Bob Wardle

Personal information
- Full name: Robert Ian Wardle
- Date of birth: 5 March 1955 (age 70)
- Place of birth: Halifax, England
- Position: Goalkeeper

Youth career
- Bristol City

Senior career*
- Years: Team / Apps / (Gls)
- 1972–1974: Bristol City / 0 / (0)
- 1974–1982: Shrewsbury Town / 131 / (0)
- 1982–1985: Liverpool / 0 / (0)
- 1983–1984: → Wrexham (loan) / 13 / (0)
- 1984: → Tranmere Rovers (loan)

= Bob Wardle =

English footballer

Robert Ian Wardle (born 5 March 1955) is an English former footballer who played as a goalkeeper.

==Career==

Wardle started his career at Bristol City, however he did not play a professional game before moving to Shrewsbury Town.
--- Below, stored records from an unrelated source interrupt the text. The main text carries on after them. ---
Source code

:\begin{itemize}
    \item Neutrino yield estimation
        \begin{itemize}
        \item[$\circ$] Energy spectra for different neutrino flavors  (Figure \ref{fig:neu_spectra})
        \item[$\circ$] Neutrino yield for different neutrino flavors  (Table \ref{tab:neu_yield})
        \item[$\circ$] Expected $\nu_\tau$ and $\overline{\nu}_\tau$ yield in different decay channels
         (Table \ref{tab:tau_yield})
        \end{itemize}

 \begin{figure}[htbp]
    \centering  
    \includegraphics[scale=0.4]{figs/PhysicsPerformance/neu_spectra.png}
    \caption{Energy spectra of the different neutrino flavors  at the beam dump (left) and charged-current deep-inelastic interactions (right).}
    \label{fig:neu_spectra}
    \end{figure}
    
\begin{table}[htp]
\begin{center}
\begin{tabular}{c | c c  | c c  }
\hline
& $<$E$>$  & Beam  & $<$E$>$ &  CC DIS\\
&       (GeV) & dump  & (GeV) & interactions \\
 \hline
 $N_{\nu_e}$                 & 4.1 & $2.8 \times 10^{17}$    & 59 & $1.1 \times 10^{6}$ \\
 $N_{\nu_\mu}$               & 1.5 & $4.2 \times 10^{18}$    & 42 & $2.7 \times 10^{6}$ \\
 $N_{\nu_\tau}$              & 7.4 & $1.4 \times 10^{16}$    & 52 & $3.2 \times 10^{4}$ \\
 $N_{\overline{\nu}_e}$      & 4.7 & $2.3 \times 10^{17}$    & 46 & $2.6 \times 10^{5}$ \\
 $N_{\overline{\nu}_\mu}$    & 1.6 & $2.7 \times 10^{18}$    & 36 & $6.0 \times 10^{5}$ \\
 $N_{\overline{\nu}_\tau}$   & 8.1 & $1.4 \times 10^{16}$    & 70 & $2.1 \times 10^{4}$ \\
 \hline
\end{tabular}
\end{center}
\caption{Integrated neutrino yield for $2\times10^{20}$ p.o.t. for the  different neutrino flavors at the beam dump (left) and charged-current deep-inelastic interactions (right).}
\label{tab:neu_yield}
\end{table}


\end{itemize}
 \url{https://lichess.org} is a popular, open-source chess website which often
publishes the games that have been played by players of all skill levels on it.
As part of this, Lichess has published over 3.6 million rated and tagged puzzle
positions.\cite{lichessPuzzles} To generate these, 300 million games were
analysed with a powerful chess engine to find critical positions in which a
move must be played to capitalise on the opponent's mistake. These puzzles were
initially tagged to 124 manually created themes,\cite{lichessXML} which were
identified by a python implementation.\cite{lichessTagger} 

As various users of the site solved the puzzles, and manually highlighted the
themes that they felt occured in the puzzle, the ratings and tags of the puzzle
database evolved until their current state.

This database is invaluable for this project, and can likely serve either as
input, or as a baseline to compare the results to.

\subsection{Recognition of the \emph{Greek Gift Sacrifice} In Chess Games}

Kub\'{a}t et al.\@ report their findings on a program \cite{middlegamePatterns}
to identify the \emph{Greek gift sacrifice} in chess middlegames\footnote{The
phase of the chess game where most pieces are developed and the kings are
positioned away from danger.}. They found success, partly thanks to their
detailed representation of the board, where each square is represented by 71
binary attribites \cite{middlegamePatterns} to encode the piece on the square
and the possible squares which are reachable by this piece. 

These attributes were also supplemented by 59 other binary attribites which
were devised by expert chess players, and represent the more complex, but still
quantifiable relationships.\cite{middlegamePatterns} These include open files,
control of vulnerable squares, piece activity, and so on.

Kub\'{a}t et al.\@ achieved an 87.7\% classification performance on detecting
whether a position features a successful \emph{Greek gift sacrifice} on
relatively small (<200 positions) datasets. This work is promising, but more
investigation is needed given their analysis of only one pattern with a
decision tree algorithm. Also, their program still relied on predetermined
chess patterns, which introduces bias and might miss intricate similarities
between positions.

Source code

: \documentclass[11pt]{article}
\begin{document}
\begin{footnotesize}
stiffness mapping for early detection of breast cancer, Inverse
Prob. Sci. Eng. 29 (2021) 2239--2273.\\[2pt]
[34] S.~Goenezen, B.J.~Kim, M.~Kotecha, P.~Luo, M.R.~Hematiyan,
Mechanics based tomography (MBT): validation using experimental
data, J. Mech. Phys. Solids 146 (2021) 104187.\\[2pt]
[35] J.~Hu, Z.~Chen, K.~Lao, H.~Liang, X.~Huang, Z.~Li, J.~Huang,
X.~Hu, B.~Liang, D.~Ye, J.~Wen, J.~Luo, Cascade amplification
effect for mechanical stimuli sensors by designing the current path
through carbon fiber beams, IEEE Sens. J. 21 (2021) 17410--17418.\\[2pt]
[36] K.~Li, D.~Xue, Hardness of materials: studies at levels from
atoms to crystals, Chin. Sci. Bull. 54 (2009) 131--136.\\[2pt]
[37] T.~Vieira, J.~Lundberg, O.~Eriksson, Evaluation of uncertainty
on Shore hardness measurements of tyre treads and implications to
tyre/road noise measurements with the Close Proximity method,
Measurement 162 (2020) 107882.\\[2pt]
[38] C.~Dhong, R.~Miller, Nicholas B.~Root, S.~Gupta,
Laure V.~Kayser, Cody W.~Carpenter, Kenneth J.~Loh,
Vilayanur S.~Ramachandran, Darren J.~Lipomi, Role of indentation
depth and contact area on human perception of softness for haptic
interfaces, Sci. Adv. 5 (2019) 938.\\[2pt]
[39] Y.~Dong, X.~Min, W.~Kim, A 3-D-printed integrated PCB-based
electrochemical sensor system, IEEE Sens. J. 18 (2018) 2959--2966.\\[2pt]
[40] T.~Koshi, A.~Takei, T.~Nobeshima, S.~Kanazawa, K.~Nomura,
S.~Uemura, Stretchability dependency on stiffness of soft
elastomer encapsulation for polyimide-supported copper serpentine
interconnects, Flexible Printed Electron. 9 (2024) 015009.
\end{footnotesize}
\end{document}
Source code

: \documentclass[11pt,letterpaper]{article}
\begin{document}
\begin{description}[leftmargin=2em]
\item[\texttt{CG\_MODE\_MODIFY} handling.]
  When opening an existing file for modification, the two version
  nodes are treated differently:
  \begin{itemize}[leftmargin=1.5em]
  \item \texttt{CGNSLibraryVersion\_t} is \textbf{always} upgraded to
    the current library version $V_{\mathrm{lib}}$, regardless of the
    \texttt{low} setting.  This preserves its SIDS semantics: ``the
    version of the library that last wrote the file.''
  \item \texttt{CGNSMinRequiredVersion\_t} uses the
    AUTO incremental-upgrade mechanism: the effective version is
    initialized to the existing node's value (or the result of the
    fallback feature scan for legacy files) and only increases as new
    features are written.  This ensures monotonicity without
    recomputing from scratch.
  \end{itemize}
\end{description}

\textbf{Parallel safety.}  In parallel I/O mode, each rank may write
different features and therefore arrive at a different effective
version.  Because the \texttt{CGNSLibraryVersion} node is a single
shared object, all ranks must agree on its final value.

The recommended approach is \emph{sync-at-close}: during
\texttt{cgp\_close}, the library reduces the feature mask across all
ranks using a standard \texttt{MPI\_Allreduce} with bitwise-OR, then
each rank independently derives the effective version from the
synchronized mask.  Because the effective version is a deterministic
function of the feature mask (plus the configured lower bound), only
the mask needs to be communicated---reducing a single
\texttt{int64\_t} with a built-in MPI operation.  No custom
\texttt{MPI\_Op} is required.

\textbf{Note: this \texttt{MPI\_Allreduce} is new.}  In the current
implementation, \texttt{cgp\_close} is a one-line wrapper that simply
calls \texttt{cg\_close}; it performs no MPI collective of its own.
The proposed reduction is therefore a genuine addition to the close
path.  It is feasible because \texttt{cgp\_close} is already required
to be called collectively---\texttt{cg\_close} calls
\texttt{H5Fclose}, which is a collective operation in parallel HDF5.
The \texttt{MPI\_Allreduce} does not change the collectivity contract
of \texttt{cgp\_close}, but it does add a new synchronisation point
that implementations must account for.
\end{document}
At Shrewsbury, he would make 131 appearances in his eight years there, earning him a move to Liverpool, with Steve Ogrizovic going to Shrewbury in exchange.

However, he did not make a first team appearance at Liverpool, with Bruce Grobbelaar being their first choice goalkeeper. He was loaned out to Wrexham and Tranmere Rovers before being forced to retire due to an eye injury.

A testimonial match in his honour was held at Gay Meadow on 16 December 1986 where his former clubs Liverpool and Shrewsbury played one another. Steve Nicol scored both goals in a 2–0 victory for the visitors.